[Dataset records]
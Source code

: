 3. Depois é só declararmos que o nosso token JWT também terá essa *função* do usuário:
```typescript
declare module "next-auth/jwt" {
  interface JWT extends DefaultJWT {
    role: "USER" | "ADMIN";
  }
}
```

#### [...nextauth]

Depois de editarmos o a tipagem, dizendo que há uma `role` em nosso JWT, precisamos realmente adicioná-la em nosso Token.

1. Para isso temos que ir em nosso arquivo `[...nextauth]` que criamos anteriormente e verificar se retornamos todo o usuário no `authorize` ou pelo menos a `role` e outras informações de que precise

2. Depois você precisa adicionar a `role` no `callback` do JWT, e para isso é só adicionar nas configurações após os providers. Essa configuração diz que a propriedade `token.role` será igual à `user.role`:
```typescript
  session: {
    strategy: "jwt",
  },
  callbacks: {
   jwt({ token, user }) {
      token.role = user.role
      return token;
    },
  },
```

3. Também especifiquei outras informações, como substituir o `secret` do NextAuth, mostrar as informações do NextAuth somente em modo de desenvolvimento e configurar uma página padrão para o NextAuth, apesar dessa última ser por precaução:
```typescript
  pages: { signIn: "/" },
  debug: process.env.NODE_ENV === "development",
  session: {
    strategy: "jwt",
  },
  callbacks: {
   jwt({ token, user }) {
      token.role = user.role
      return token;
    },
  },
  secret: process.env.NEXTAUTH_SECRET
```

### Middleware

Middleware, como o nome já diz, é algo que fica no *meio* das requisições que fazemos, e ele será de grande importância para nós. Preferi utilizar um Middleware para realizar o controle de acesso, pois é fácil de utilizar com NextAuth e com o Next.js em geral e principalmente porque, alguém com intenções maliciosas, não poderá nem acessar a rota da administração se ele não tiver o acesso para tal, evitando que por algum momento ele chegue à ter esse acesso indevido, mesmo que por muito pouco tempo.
* * *
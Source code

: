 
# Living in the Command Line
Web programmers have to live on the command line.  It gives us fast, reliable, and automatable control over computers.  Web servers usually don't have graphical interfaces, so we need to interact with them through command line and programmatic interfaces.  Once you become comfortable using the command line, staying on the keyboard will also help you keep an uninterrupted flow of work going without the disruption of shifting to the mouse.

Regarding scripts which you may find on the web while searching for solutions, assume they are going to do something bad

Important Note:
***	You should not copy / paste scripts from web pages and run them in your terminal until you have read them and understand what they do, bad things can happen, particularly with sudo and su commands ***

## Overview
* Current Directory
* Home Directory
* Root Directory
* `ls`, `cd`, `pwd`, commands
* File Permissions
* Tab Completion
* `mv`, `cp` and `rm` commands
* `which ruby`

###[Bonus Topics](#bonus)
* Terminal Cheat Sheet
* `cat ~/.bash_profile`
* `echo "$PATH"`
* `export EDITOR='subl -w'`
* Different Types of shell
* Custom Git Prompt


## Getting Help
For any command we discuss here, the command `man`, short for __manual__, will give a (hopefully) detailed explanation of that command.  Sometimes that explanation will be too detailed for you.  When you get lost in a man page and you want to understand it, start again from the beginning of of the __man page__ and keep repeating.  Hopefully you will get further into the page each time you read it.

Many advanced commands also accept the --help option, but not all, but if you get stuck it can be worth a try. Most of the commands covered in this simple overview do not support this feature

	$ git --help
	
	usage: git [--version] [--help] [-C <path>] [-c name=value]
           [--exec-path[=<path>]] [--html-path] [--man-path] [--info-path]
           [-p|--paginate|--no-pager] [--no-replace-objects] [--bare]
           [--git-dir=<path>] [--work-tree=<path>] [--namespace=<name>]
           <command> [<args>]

Work to complete: Display each line of the data where "commands" occurs.

Exercise solution:
***	You should not copy / paste scripts from web pages and run them in your terminal until you have read them and understand what they do, bad things can happen, particularly with sudo and su commands ***
* `ls`, `cd`, `pwd`, commands
* `mv`, `cp` and `rm` commands
Many advanced commands also accept the --help option, but not all, but if you get stuck it can be worth a try. Most of the commands covered in this simple overview do not support this feature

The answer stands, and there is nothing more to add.